Retrieve all lines below that have the string "print".
----- Data to use -----
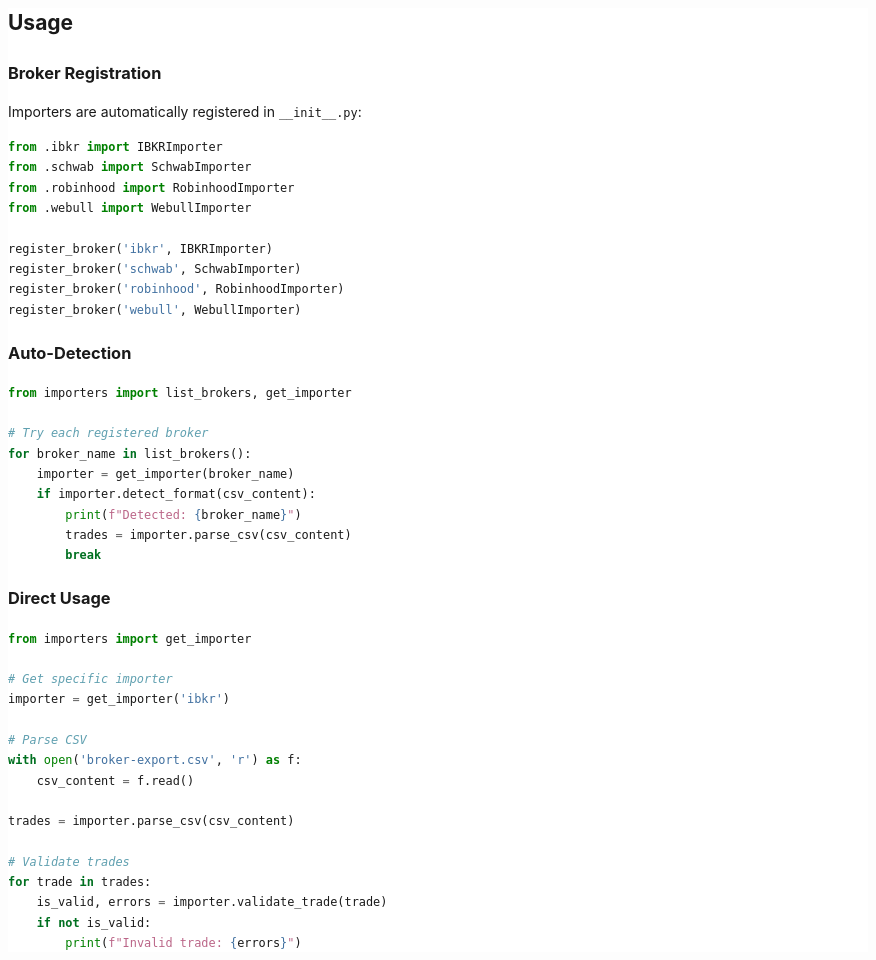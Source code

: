 ## Usage

### Broker Registration

Importers are automatically registered in `__init__.py`:

```python
from .ibkr import IBKRImporter
from .schwab import SchwabImporter
from .robinhood import RobinhoodImporter
from .webull import WebullImporter

register_broker('ibkr', IBKRImporter)
register_broker('schwab', SchwabImporter)
register_broker('robinhood', RobinhoodImporter)
register_broker('webull', WebullImporter)
```

### Auto-Detection

```python
from importers import list_brokers, get_importer

# Try each registered broker
for broker_name in list_brokers():
    importer = get_importer(broker_name)
    if importer.detect_format(csv_content):
        print(f"Detected: {broker_name}")
        trades = importer.parse_csv(csv_content)
        break
```

### Direct Usage

```python
from importers import get_importer

# Get specific importer
importer = get_importer('ibkr')

# Parse CSV
with open('broker-export.csv', 'r') as f:
    csv_content = f.read()
    
trades = importer.parse_csv(csv_content)

# Validate trades
for trade in trades:
    is_valid, errors = importer.validate_trade(trade)
    if not is_valid:
        print(f"Invalid trade: {errors}")
```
-----
● Solution to this task
        print(f"Detected: {broker_name}")
        print(f"Invalid trade: {errors}")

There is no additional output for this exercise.